Cet article pose une autre question passionnante :
Comment se fait-il que tant de dirigeants (les CxO) aient abdiqué leur bon sens managérial en acceptant de donner leur feu vert à des projets aussi ambitieux, aussi coûteux, dont la probabilité de réussite n’était pas "excellente" ?
Ont-ils été piégés par des DSI, par des fournisseurs, par un mouvement “panurgesque” de l’ensemble des grandes entreprises ?
En tout cas, ces échecs ont laissé des traces et expliquent, souvent, la défiance qui continue, hélas, trop souvent à exister entre les dirigeants et les informaticiens.
"The Next New Thing !"
(Traduction libre : La prochaine solution miracle)
Face aux nombreuses difficultés crées par des ERP, les fournisseurs ont trouvé la potion magique : elle a pour nom ...SOA.
J’ai déjà écrit tout le “bien” que je pensais de la démarche SOA, proposée par les mêmes éditeurs qui ont vendu les ERP.
L’article de Cynthia Rettig tire le signal d’alarme sur le discours SOA, présenté comme le remède miracle qui devrait, au cours des prochaines années, résoudre les problèmes majeurs posés par les ERP legacy.
Résumons la situation :
- Les ERP étaient supposés régler les problèmes posés par les solutions informatiques éclatées installées dans les entreprises.
- La démarche SOA est supposée régler les problèmes posés par les rigidités et les complexités créées par les ERP intégrés.
Y-aura-t-il, un jour, une alternative à cette fuite en avant, à cette injection continue et massive de ressources financières et humaines pour créer des systèmes d’information qui .... répondent de moins en moins aux attentes des clients, internes et externes ?
Une réponse possible est donnée par un célèbre professeur de l’Université de Yale, David Gelernter, cité dans cet article :
“Complexity is a deadly software killer”
(La complexité est un tueur mortel de logiciel)
C’est, à mon avis, le message le plus important de cet article !
Nous sommes incapables de construire des solutions logicielles complexes.
Face à ce constat, il n’y a qu’une seule réponse raisonnable :
N’en construisons pas !
Un constat, mais pas de propositions, de remèdes miracles
Que l’on soit ou non d’accord avec l’essence de cet article, il rend un grand service en faisant le point sur un sujet majeur.
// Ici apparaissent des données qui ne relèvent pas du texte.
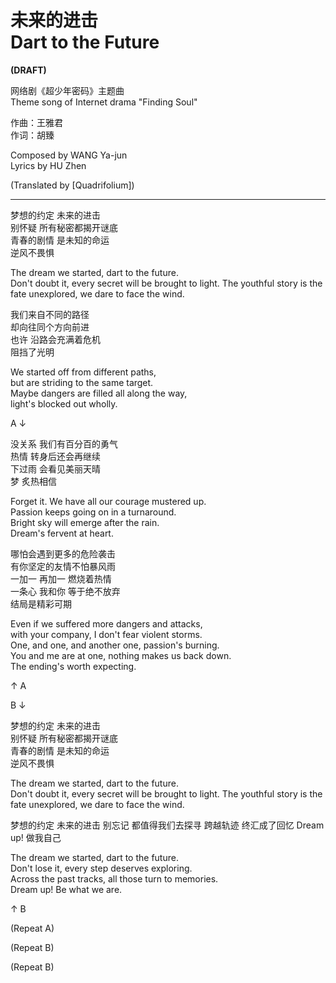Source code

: # 未来的进击<br />Dart to the Future

**(DRAFT)**

网络剧《超少年密码》主题曲  
Theme song of Internet drama "Finding Soul"

作曲：王雅君  
作词：胡臻

Composed by WANG Ya-jun  
Lyrics by HU Zhen

(Translated by [Quadrifolium])

---

梦想的约定 未来的进击  
别怀疑 所有秘密都揭开谜底  
青春的剧情 是未知的命运  
逆风不畏惧

The dream we started, dart to the future.  
Don't doubt it, every secret will be brought to light.
The youthful story is the fate unexplored,
we dare to face the wind.

我们来自不同的路径  
却向往同个方向前进  
也许 沿路会充满着危机  
阻挡了光明

We started off from different paths,  
but are striding to the same target.  
Maybe dangers are filled all along the way,  
light's blocked out wholly.

A ↓

没关系 我们有百分百的勇气  
热情 转身后还会再继续  
下过雨 会看见美丽天晴  
梦 炙热相信

Forget it. We have all our courage mustered up.  
Passion keeps going on in a turnaround.  
Bright sky will emerge after the rain.  
Dream's fervent at heart.

哪怕会遇到更多的危险袭击  
有你坚定的友情不怕暴风雨  
一加一 再加一 燃烧着热情  
一条心 我和你 等于绝不放弃  
结局是精彩可期

Even if we suffered more dangers and attacks,  
with your company, I don't fear violent storms.  
One, and one, and another one, passion's burning.  
You and me are at one, nothing makes us back down.  
The ending's worth expecting.

↑ A

B ↓

梦想的约定 未来的进击  
别怀疑 所有秘密都揭开谜底  
青春的剧情 是未知的命运  
逆风不畏惧

The dream we started, dart to the future.  
Don't doubt it, every secret will be brought to light.
The youthful story is the fate unexplored,
we dare to face the wind.

梦想的约定 未来的进击
别忘记 都值得我们去探寻
跨越轨迹 终汇成了回忆
Dream up! 做我自己

The dream we started, dart to the future.  
Don't lose it, every step deserves exploring.  
Across the past tracks, all those turn to memories.  
Dream up! Be what we are.

↑ B

(Repeat A)

(Repeat B)

(Repeat B)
C’est aussi une excellente source de références sur ce thème, citées en annexe de l’article.
“La” double question est posée, mais cet article n’y répond pas :
- Les ERP installés sont-ils une source de productivité pour les entreprises ?
- Les ERP installés sont-ils un frein majeur de la capacité des entreprises à évoluer rapidement, pour s’adapter aux changements permanents du marché ?
Il est dommage qu’aucune piste d’action ne soit proposée pour aider les entreprises à sortir, rapidement, du piège ERP.
Ce sera, je l’espère, le thème d’un prochain article de la Sloan Management Review.
Un thème d’actualité
Décidément, ce sujet revient au premier plan de l’actualité informatique !
Nicolas Carr, auteur du célèbre livre “IT does not matters”, publie sur son blog un texte avec un titre fort :
The end of ERP (La fin des ERP).
Il y présente, entre autres, l’alternative SaaS (Software as a Service), “Workday”, construite par Dave Duffield, l’ancien patron de PeopleSoft (Un ERP racheté par Oracle !).
Les ERP installés peuvent-ils, profondément, durablement, limiter la capacité des entreprises à innover, à évoluer, à s’adapter à des marchés de plus en plus imprévisibles ?
C’est une question grave, à laquelle il n’existe pas de réponses simples.
Se la poser, c’est un premier pas dans la bonne direction.